=== SOURCE RECORDS ===

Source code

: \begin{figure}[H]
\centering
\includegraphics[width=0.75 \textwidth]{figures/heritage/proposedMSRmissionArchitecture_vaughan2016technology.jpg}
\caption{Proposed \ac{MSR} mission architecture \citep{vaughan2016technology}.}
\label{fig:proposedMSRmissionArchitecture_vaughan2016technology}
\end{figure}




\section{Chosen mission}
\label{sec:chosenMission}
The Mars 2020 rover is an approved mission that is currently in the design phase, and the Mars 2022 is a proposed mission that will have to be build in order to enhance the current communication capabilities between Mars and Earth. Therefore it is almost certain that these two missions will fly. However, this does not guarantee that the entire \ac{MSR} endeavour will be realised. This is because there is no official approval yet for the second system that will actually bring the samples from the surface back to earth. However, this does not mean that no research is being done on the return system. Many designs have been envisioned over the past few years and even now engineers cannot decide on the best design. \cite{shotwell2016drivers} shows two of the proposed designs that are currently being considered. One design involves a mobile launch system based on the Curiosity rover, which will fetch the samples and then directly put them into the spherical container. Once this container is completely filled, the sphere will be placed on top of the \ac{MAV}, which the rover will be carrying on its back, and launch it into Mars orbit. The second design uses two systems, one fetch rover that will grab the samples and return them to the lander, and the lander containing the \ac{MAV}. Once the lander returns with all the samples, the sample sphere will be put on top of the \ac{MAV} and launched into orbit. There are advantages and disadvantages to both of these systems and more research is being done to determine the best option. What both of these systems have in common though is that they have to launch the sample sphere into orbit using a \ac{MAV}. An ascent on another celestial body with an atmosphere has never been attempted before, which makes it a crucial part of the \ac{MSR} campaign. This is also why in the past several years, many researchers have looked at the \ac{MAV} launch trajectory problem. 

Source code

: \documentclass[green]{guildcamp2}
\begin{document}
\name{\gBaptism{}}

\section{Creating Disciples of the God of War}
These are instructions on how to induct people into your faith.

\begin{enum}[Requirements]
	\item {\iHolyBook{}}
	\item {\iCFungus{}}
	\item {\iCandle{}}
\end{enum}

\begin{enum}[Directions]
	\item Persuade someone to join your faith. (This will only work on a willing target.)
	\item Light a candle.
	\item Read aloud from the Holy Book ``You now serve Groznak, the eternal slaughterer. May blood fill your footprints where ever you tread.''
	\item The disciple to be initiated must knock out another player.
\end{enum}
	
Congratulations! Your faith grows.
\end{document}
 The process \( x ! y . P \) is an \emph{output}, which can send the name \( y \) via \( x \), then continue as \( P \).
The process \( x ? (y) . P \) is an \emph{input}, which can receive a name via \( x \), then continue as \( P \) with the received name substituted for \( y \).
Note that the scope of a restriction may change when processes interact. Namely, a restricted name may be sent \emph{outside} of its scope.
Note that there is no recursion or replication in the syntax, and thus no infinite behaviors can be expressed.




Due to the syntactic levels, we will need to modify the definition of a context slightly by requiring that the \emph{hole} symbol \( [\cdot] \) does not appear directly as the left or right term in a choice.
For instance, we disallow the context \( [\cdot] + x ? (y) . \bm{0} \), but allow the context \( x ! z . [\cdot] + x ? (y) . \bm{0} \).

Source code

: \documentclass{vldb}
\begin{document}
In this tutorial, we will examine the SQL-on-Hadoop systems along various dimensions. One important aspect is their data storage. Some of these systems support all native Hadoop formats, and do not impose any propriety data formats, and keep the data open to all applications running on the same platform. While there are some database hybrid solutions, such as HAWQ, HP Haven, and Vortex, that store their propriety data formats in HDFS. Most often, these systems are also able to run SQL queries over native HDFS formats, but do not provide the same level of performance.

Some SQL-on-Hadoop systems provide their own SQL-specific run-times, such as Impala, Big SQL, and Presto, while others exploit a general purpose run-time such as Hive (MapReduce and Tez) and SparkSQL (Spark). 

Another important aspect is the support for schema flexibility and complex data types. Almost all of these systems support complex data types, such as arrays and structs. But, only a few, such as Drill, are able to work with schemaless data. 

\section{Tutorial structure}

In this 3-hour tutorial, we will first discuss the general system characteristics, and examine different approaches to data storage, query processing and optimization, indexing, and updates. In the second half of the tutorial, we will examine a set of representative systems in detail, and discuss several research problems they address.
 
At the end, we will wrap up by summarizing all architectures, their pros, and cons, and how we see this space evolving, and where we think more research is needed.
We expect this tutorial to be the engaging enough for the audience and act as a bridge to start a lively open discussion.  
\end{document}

===

* _TASK INSTRUCTIONS_: All entries are to be repeated exactly and completely.

* _SOLUTION FOR THIS PROBLEM_:
Source code

: \begin{figure}[H]
\centering
\includegraphics[width=0.75 \textwidth]{figures/heritage/proposedMSRmissionArchitecture_vaughan2016technology.jpg}
\caption{Proposed \ac{MSR} mission architecture \citep{vaughan2016technology}.}
\label{fig:proposedMSRmissionArchitecture_vaughan2016technology}
\end{figure}




\section{Chosen mission}
\label{sec:chosenMission}
The Mars 2020 rover is an approved mission that is currently in the design phase, and the Mars 2022 is a proposed mission that will have to be build in order to enhance the current communication capabilities between Mars and Earth. Therefore it is almost certain that these two missions will fly. However, this does not guarantee that the entire \ac{MSR} endeavour will be realised. This is because there is no official approval yet for the second system that will actually bring the samples from the surface back to earth. However, this does not mean that no research is being done on the return system. Many designs have been envisioned over the past few years and even now engineers cannot decide on the best design. \cite{shotwell2016drivers} shows two of the proposed designs that are currently being considered. One design involves a mobile launch system based on the Curiosity rover, which will fetch the samples and then directly put them into the spherical container. Once this container is completely filled, the sphere will be placed on top of the \ac{MAV}, which the rover will be carrying on its back, and launch it into Mars orbit. The second design uses two systems, one fetch rover that will grab the samples and return them to the lander, and the lander containing the \ac{MAV}. Once the lander returns with all the samples, the sample sphere will be put on top of the \ac{MAV} and launched into orbit. There are advantages and disadvantages to both of these systems and more research is being done to determine the best option. What both of these systems have in common though is that they have to launch the sample sphere into orbit using a \ac{MAV}. An ascent on another celestial body with an atmosphere has never been attempted before, which makes it a crucial part of the \ac{MSR} campaign. This is also why in the past several years, many researchers have looked at the \ac{MAV} launch trajectory problem. 

Source code

: \documentclass[green]{guildcamp2}
\begin{document}
\name{\gBaptism{}}

\section{Creating Disciples of the God of War}
These are instructions on how to induct people into your faith.

\begin{enum}[Requirements]
	\item {\iHolyBook{}}
	\item {\iCFungus{}}
	\item {\iCandle{}}
\end{enum}

\begin{enum}[Directions]
	\item Persuade someone to join your faith. (This will only work on a willing target.)
	\item Light a candle.
	\item Read aloud from the Holy Book ``You now serve Groznak, the eternal slaughterer. May blood fill your footprints where ever you tread.''
	\item The disciple to be initiated must knock out another player.
\end{enum}
	
Congratulations! Your faith grows.
\end{document}
 The process \( x ! y . P \) is an \emph{output}, which can send the name \( y \) via \( x \), then continue as \( P \).
The process \( x ? (y) . P \) is an \emph{input}, which can receive a name via \( x \), then continue as \( P \) with the received name substituted for \( y \).
Note that the scope of a restriction may change when processes interact. Namely, a restricted name may be sent \emph{outside} of its scope.
Note that there is no recursion or replication in the syntax, and thus no infinite behaviors can be expressed.




Due to the syntactic levels, we will need to modify the definition of a context slightly by requiring that the \emph{hole} symbol \( [\cdot] \) does not appear directly as the left or right term in a choice.
For instance, we disallow the context \( [\cdot] + x ? (y) . \bm{0} \), but allow the context \( x ! z . [\cdot] + x ? (y) . \bm{0} \).

Source code

: \documentclass{vldb}
\begin{document}
In this tutorial, we will examine the SQL-on-Hadoop systems along various dimensions. One important aspect is their data storage. Some of these systems support all native Hadoop formats, and do not impose any propriety data formats, and keep the data open to all applications running on the same platform. While there are some database hybrid solutions, such as HAWQ, HP Haven, and Vortex, that store their propriety data formats in HDFS. Most often, these systems are also able to run SQL queries over native HDFS formats, but do not provide the same level of performance.

Some SQL-on-Hadoop systems provide their own SQL-specific run-times, such as Impala, Big SQL, and Presto, while others exploit a general purpose run-time such as Hive (MapReduce and Tez) and SparkSQL (Spark). 

Another important aspect is the support for schema flexibility and complex data types. Almost all of these systems support complex data types, such as arrays and structs. But, only a few, such as Drill, are able to work with schemaless data. 

\section{Tutorial structure}

In this 3-hour tutorial, we will first discuss the general system characteristics, and examine different approaches to data storage, query processing and optimization, indexing, and updates. In the second half of the tutorial, we will examine a set of representative systems in detail, and discuss several research problems they address.
 
At the end, we will wrap up by summarizing all architectures, their pros, and cons, and how we see this space evolving, and where we think more research is needed.
We expect this tutorial to be the engaging enough for the audience and act as a bridge to start a lively open discussion.  
\end{document}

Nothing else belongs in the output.